Applicant Professor Dr. Jörg Sydow, since 7/2019
Subject Area Accounting and Finance
Term from 2018 to 2023
Project identifier Deutsche Forschungsgemeinschaft (DFG) - Project number 397239959
 
Three key objectives, which build on each other, are pursued within the proposed research project. First, I want to develop a practice-based framework for understanding entrepreneurship as a venture idea's journey (work already in progress). Currently, research on entrepreneurial opportunities is struggling to differentiate between explanantia and explananda, or more specifically between the content and the favorability of an opportunity (Davidsson, 2015).

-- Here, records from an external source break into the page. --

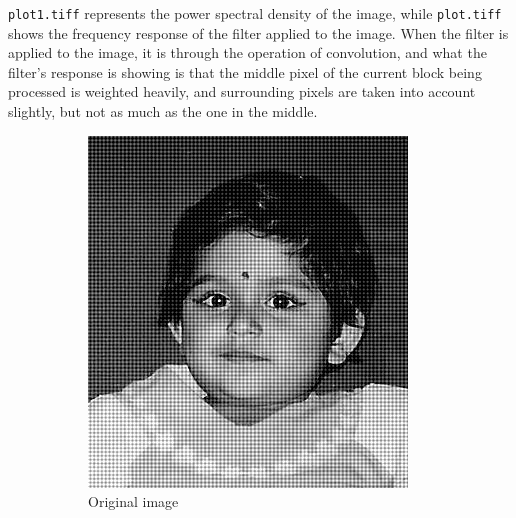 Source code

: \documentclass{article}
\begin{document}
\verb|plot1.tiff| represents the power spectral density of the image, while \verb|plot.tiff| shows the frequency response of the filter applied to the image. When the filter is applied to the image, it is through the operation of convolution, and what the filter's response is showing is that the middle pixel of the current block being processed is weighted heavily, and surrounding pixels are taken into account slightly, but not as much as the one in the middle.


\begin{figure}[H]
    \centering
    \begin{subfigure}[b]{0.45\textwidth}
        \centering
        \includegraphics[width=\textwidth]{ayantika.png}
        \caption{Original image}
    \end{subfigure}
    \hfill
    \begin{subfigure}[b]{0.45\textwidth}
        \centering

\end{subfigure}
\end{figure}
\end{document}
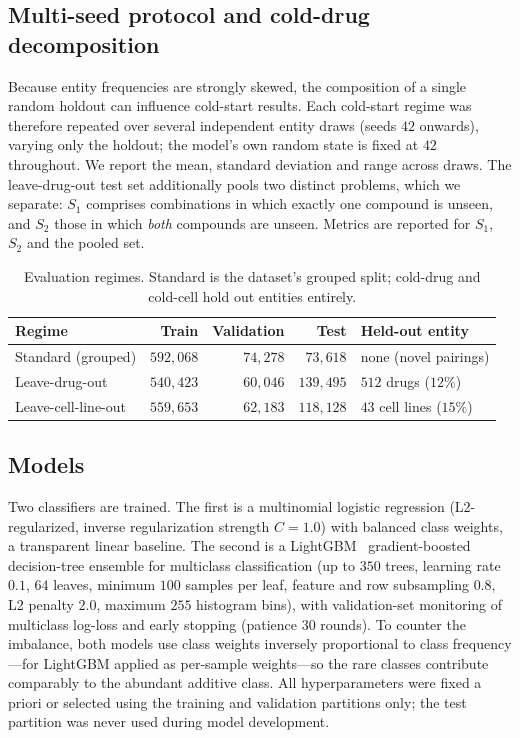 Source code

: \documentclass[11pt]{article}
\begin{document}
\subsection{Multi-seed protocol and cold-drug decomposition}
Because entity frequencies are strongly skewed, the composition of a single random holdout can
influence cold-start results. Each cold-start regime was therefore repeated over several independent
entity draws (seeds $42$ onwards), varying only the holdout; the model's own random state is fixed at
$42$ throughout. We report the mean, standard deviation and range across draws. The leave-drug-out test
set additionally pools two distinct problems, which we separate: $S_1$ comprises combinations in which
exactly one compound is unseen, and $S_2$ those in which \emph{both} compounds are unseen. Metrics are
reported for $S_1$, $S_2$ and the pooled set.

\begin{table}[H]
\centering
\caption{Evaluation regimes. Standard is the dataset's grouped split; cold-drug and cold-cell hold out
entities entirely.}
\label{tab:splits}
\small
\begin{tabular}{lrrrl}
\toprule
Regime & Train & Validation & Test & Held-out entity \\
\midrule
Standard (grouped) & $592{,}068$ & $74{,}278$ & $73{,}618$ & none (novel pairings) \\
Leave-drug-out & $540{,}423$ & $60{,}046$ & $139{,}495$ & $512$ drugs ($12\%$) \\
Leave-cell-line-out & $559{,}653$ & $62{,}183$ & $118{,}128$ & $43$ cell lines ($15\%$) \\
\bottomrule
\end{tabular}
\end{table}

\subsection{Models}
Two classifiers are trained. The first is a multinomial logistic regression (L2-regularized, inverse
regularization strength $C=1.0$) with balanced class weights, a transparent linear baseline. The second
is a LightGBM~\cite{ke2017} gradient-boosted decision-tree ensemble for multiclass classification (up
to $350$ trees, learning rate $0.1$, $64$ leaves, minimum $100$ samples per leaf, feature and row
subsampling $0.8$, L2 penalty $2.0$, maximum $255$ histogram bins), with validation-set monitoring of
multiclass log-loss and early stopping (patience $30$ rounds). To counter the imbalance, both models
use class weights inversely proportional to class frequency---for LightGBM applied as per-sample
weights---so the rare classes contribute comparably to the abundant additive class. All hyperparameters
were fixed a priori or selected using the training and validation partitions only; the test partition
was never used during model development.
\end{document}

Therefore, instead of explaining entrepreneurial success with inherently favorable opportunities that need to be discovered or created by individuals, I will conceive venture ideas as inherently vulnerable and precious in the beginning, developing - under certain circumstances - into viable opportunities, but on this journey relying on ideation and support practices throughout their entire journey. For conceptualizing the venture idea's journey, I will draw on Perry-Smith's & Manucci's (2017) four phases - generation, elaboration, championing, implementation - and study the venture idea's journey in longitudinal-qualitative design to avoid post-rationalization. Second, I want to explore the role of networked contexts for the venture idea's journey by drawing on a constitutive (Garud et al., 2014), or more specifically structurationist view (Chiasson & Saunders, 2005; Giddens, 1984; Sarason et al., 2006). According to this view, agency cannot enfold without structure and vice versa. Translated to the venture idea's journey, this leads to the insight that - because organizational structure does not exist in the beginning - founders have to draw on practices from other contexts. These practices, including the respective rules and resources agents can draw on, are often provided by close or distant network partners (Elfring & Hulsink, 2007; Sydow & Windeler, 1998). In order to better analyze the role of this context to ideation and support practices throughout the venture idea's journey, I will study ventures in strong-tie networks (e.g., incubator settings) and in weak-tie networks (e.g., independent start-ups).Third, and based upon these two objectives, I will develop a theory of organized creativity that is applicable to new venture creation processes that rely on ideation and support practices from founder/s, from the context and later from the emerging organization.